By Jean-Nicolas Beuze, UNHCR Representative in Canada
Every year, we publish new statistics about the world’s forcibly displaced. And every year, we break a record. There has never been so many families running for their lives from wars and persecution. The accuracy of such data is – rightly so – debated as we started counting only during the second half of the last century. Some refugees will always remain unaccounted for, as they die attempting to cross deserts, seas, if not frontlines, or live hidden in unfriendly communities. But these record numbers send the wrong signal. They portray the refugee situation as a never-ending crisis. Ironically, they often actually feed populist discourses about Western societies being overwhelmed by refugees.
There has never been so many families running for their lives from wars and persecution.
Humanitarian actors, such as UNHCR, the UN Refugee Agency, need these numbers to plan their response: how many vaccines, how many kids to put in schools, or how many shelters for rape survivors? In turn, donors – mostly governments – need them to allocate funding to these life-saving services. Last week, the humanitarian partners – United Nations and non-governmental relief organizations – released their global humanitarian appeal: CAD 37.9 billion to assist more than 108 million people in 2020. While the numbers of those in need keep growing, the funding does not keep pace.
This is why new approaches and partners must come into play. Governments that provide most of international aid must get support from others. And Canada has two unique initiatives that are making a difference.
First, Canada has successfully tested a win-win economic approach to matching skilled refugees overseas with Canadian employers looking to recruit for hard-to-fill positions. Two partners, Talent Beyond Boundaries (TBB) and RefugePoint, support Canadian employers to identify refugees in Jordan, Lebanon and Kenya who have the requisite skills and professional experience to compete for jobs and economic immigration.
While some 30,000 refugees per year are admitted in Canada on humanitarian grounds, the country brings close to 200,000 skilled immigrants to sustain its economic growth – and Canadian business leaders have called for much higher numbers. Instead of looking at refugees as people in need of our compassion only, this approach recognizes that refugees have careers and skills that are needed in the work force here. Already, a software developer, a culinary chef, and a tool and die maker – all refugees – have made Canada home alongside their families.
Employers hired them after rigorous job interviews and careful review of their qualifications, because they were the best match for the business – not out of sympathy. These employers and many more across Canada have found talented workers to fill in-demand positions and, through this purpose-driven hiring, have provided a lifeline for refugees to rebuild. They now value these refugees’ commitment to their jobs, and have been praised by other employees for having done something good for humanity. No doubt that their patrons will also pay attention as nowadays consumers expect businesses to uphold certain ethics.

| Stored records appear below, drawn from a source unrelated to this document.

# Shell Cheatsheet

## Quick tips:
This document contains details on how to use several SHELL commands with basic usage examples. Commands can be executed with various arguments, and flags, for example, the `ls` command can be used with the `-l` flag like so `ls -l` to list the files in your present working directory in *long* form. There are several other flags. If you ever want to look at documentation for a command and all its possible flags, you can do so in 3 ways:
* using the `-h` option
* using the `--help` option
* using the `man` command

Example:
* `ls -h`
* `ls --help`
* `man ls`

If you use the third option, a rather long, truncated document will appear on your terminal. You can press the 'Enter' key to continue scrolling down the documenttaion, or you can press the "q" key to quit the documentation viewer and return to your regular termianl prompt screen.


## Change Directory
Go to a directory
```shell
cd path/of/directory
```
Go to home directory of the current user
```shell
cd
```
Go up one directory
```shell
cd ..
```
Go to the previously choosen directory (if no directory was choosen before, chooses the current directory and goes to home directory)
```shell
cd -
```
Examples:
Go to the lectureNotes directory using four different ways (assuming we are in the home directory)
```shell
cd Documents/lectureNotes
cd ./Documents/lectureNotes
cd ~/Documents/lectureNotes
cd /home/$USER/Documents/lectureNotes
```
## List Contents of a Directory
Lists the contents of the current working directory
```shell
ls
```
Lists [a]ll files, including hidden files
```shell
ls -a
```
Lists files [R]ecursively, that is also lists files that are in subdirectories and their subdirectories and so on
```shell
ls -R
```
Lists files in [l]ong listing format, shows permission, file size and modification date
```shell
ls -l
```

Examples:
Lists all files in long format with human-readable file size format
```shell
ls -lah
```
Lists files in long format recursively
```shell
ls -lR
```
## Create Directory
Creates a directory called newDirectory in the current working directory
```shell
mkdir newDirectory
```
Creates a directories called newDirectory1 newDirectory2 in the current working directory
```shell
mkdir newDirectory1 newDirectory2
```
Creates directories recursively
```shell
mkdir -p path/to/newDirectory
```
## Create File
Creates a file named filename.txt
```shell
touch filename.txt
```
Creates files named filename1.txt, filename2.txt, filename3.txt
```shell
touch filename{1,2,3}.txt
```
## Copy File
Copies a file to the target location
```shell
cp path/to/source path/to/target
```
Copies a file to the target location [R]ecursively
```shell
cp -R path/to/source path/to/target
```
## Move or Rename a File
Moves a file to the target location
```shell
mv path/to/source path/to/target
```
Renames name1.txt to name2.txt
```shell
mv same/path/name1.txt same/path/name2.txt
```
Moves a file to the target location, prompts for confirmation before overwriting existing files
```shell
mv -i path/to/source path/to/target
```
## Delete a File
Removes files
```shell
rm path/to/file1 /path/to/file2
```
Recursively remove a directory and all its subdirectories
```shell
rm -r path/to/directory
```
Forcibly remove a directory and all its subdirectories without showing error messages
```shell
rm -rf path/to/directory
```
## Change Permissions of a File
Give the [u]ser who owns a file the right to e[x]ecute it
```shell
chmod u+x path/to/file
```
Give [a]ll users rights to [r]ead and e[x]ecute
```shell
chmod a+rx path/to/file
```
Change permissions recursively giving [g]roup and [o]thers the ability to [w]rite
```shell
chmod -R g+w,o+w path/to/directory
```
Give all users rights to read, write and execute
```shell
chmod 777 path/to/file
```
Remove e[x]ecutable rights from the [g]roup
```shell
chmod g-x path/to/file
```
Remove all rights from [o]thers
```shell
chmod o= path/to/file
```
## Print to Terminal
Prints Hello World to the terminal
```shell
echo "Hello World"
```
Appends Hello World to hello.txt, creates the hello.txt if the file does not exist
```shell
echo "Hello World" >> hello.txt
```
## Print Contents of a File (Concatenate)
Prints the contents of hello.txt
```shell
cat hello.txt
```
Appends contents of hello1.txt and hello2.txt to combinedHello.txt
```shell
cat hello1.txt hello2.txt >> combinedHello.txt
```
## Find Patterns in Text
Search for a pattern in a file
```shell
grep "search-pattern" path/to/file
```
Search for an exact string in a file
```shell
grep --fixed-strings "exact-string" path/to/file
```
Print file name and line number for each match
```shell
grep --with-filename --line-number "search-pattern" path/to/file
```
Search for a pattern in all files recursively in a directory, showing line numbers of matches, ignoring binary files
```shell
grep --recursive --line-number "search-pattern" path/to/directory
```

Only three percent of refugees have access to higher education.
Second, only three percent of refugees have access to higher education – in comparison to 37 percent amongst youths globally. The discrimination is blatant and linked to tuition fees, gender and language barriers, lack of proper documentation or simply the reality that many refugee youths must give up their education to work and help their families make ends meet. Since 1978, Canadian students – from colleges and universities – get together, and through their student fees, sponsor refugees to study here.

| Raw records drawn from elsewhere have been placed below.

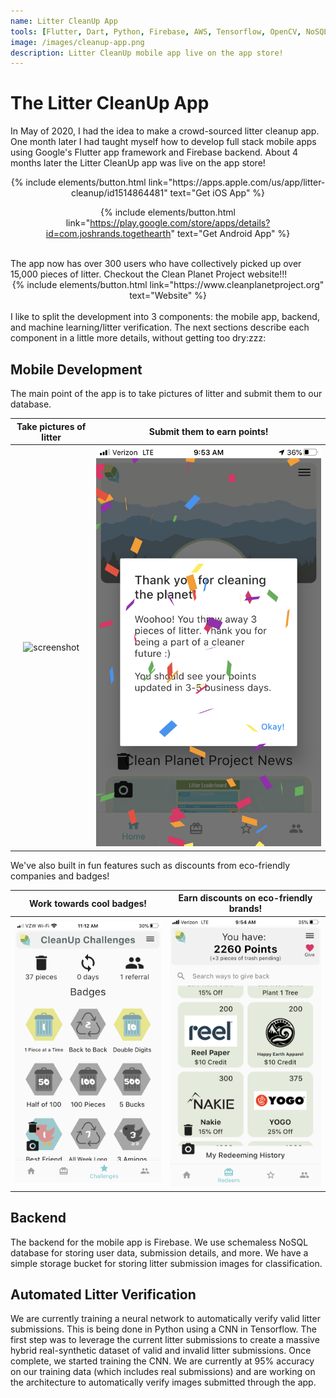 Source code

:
 ```yaml
---
name: Litter CleanUp App
tools: [Flutter, Dart, Python, Firebase, AWS, Tensorflow, OpenCV, NoSQL, REST API]
image: /images/cleanup-app.png
description: Litter CleanUp mobile app live on the app store! 
---
```


# The Litter CleanUp App

In May of 2020, I had the idea to make a crowd-sourced litter cleanup app. One month later I had taught myself how to develop full stack mobile apps using Google's Flutter app framework and Firebase backend. About 4 months later the Litter CleanUp app was live on the app store! 

<center>
{% include elements/button.html link="https://apps.apple.com/us/app/litter-cleanup/id1514864481" text="Get iOS App" %}

{% include elements/button.html link="https://play.google.com/store/apps/details?id=com.joshrands.togethearth" text="Get Android App" %}
</center>
<br>
The app now has over 300 users who have collectively picked up over 15,000 pieces of litter. Checkout the Clean Planet Project website!!!

<center>
{% include elements/button.html link="https://www.cleanplanetproject.org" text="Website" %}
</center>
<br>
I like to split the development into 3 components: the mobile app, backend, and machine learning/litter verification. The next sections describe each component in a little more details, without getting too dry:zzz:

## Mobile Development

The main point of the app is to take pictures of litter and submit them to our database. 

Take pictures of litter   |  Submit them to earn points!
:-------------------------:|:-------------------------:
![screenshot](/images/cleanup-litter.PNG)  |  ![screenshot](/images/cleanup-confetti.PNG)

We've also built in fun features such as discounts from eco-friendly companies and badges!

Work towards cool badges!   |  Earn discounts on eco-friendly brands!
:-------------------------:|:-------------------------:
![screenshot](/images/cleanup-badges.PNG)  |  ![screenshot](/images/cleanup-rewards.PNG)


## Backend

The backend for the mobile app is Firebase. We use schemaless NoSQL database for storing user data, submission details, and more. We have a simple storage bucket for storing litter submission images for classification.  

## Automated Litter Verification

We are currently training a neural network to automatically verify valid litter submissions. This is being done in Python using a CNN in Tensorflow. The first step was to leverage the current litter submissions to create a massive hybrid real-synthetic dataset of valid and invalid litter submissions. Once complete, we started training the CNN. We are currently at 95% accuracy on our training data (which includes real submissions) and are working on the architecture to automatically verify images submitted through the app.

This program run by World University Service Canada (WUSC) in over 95 campuses benefited 130 refugees last year – while 572,000 foreigners came as students. Whether they return home to rebuild their country or establish themselves in Canada at the end of their studies, these youths will no doubt remember that Canada gave them this opportunity, thus helping build bridges between economies and societies.
The numbers say it all: more refugees, less money to help them, but plenty of opportunities to get many more talented refugees to Canada. More than 21 years in the field have taught me that talents amongst refugees are plentiful.

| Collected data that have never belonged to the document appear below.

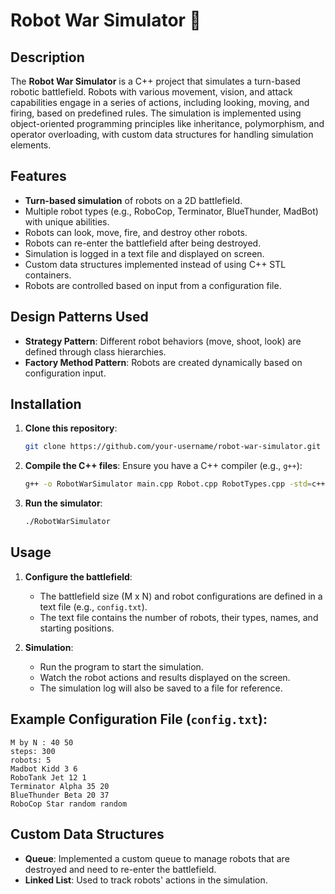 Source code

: 
# Robot War Simulator 🤖

## Description
The **Robot War Simulator** is a C++ project that simulates a turn-based robotic battlefield. Robots with various movement, vision, and attack capabilities engage in a series of actions, including looking, moving, and firing, based on predefined rules. The simulation is implemented using object-oriented programming principles like inheritance, polymorphism, and operator overloading, with custom data structures for handling simulation elements.

## Features
- **Turn-based simulation** of robots on a 2D battlefield.
- Multiple robot types (e.g., RoboCop, Terminator, BlueThunder, MadBot) with unique abilities.
- Robots can look, move, fire, and destroy other robots.
- Robots can re-enter the battlefield after being destroyed.
- Simulation is logged in a text file and displayed on screen.
- Custom data structures implemented instead of using C++ STL containers.
- Robots are controlled based on input from a configuration file.

## Design Patterns Used
- **Strategy Pattern**: Different robot behaviors (move, shoot, look) are defined through class hierarchies.
- **Factory Method Pattern**: Robots are created dynamically based on configuration input.

## Installation

1. **Clone this repository**:
    ```bash
    git clone https://github.com/your-username/robot-war-simulator.git
    ```

2. **Compile the C++ files**:
    Ensure you have a C++ compiler (e.g., `g++`):
    ```bash
    g++ -o RobotWarSimulator main.cpp Robot.cpp RobotTypes.cpp -std=c++11
    ```

3. **Run the simulator**:
    ```bash
    ./RobotWarSimulator
    ```

## Usage
1. **Configure the battlefield**:
    - The battlefield size (M x N) and robot configurations are defined in a text file (e.g., `config.txt`).
    - The text file contains the number of robots, their types, names, and starting positions.
  
2. **Simulation**:
    - Run the program to start the simulation.
    - Watch the robot actions and results displayed on the screen.
    - The simulation log will also be saved to a file for reference.

## Example Configuration File (`config.txt`):
```
M by N : 40 50
steps: 300
robots: 5
Madbot Kidd 3 6
RoboTank Jet 12 1
Terminator Alpha 35 20
BlueThunder Beta 20 37
RoboCop Star random random
```

## Custom Data Structures
- **Queue**: Implemented a custom queue to manage robots that are destroyed and need to re-enter the battlefield.
- **Linked List**: Used to track robots' actions in the simulation.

Empathy must continue to drive us to help less fortunate fellow human beings.
Empathy must continue to drive us to help less fortunate fellow human beings. Adding an economic or an academic dimension to the solutions available to us opens exciting prospects, not least because it changes the narrative on refugees.
These initiatives unique to Canada empower each of us to play a role in building stronger and more inclusive communities. We now need to grow the numbers in Canada, and to replicate them in other countries. WUSC and TBB will bring this message to Geneva next week where the world will gather at the first Global Refugee Forum to re-think the best – and most innovative – ways to build refugees’ own resilience.
At the Forum, together with over 70 of their campus groups, WUSC is pledging to get more refugees come and study in Canada over the next four years by increasing the number of students sponsored by each campus and mobilizing new campuses. Canadian good practices will also be shared with other countries so that they join the movement of offering higher education to refugees. On its side, TBB will showcase the commitment of 21 pioneering employers that have committed to consider the global refugee talent pool in their international recruitment, and six industry networks backing this strategy.
Let’s not be daunted by numbers: solutions exist and Canada knows them.